*** DATA LISTING ***

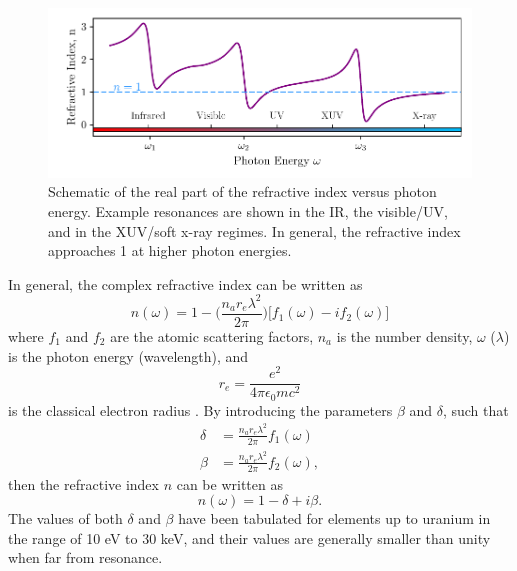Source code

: \begin{figure}
	\centering
	\includegraphics[width=1.0\textwidth]{figures/refractive_index/example_refractive_index.pdf}
	\caption[Schematic of real part of the refractive index from infrared to X-ray wavelengths]{Schematic of the real part of the refractive index versus photon energy. Example resonances are shown in the IR, the visible/UV, and in the XUV/soft x-ray regimes. In general, the refractive index approaches 1 at higher photon energies.}
	\label{fig:refractive_index_schematic}
\end{figure}

In general, the complex refractive index can be written as
\begin{equation}
\label{eqn:refractive_index}
	n(\omega)=1 - \bigg(\frac{n_a r_e \lambda^2}{2\pi}\bigg)\bigg[f_1(\omega) - i f_2(\omega)\bigg]
\end{equation}
where $f_1$ and $f_2$ are the atomic scattering factors, $n_a$ is the number density, $\omega$ ($\lambda$) is the photon energy (wavelength), and
\begin{equation}
\label{eqn:r_e}
	r_e = \frac{e^2}{4\pi\epsilon_0 mc^2}
\end{equation}
is the classical electron radius \cite{attwoodSoftXraysExtreme2000}. By introducing the parameters $\beta$ and $\delta$, such that
\begin{equation}
\label{eqn:delta_beta_def}
	\begin{aligned}
	\delta &= \frac{n_a r_e \lambda^2}{2\pi}f_1(\omega)\\
	\beta & = \frac{n_a r_e \lambda^2}{2\pi}f_2(\omega),
	\end{aligned}
\end{equation}
then the refractive index $n$ can be written as
\begin{equation}
\label{eqn:refractive_index_db}
	n(\omega)=1-\delta+i\beta.
\end{equation}
The values of both $\delta$ and $\beta$ have been tabulated for elements up to uranium in the range of 10 eV to 30 keV\cite{henkeLowenergyXrayInteraction1982}, and their values are generally smaller than unity when far from resonance.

*** End of DATA LISTING ***

### DIRECTIONS
Using the records above, filter out every line that lacks the string "written" and copy the rest.

### ANSWER AREA
In general, the complex refractive index can be written as
then the refractive index $n$ can be written as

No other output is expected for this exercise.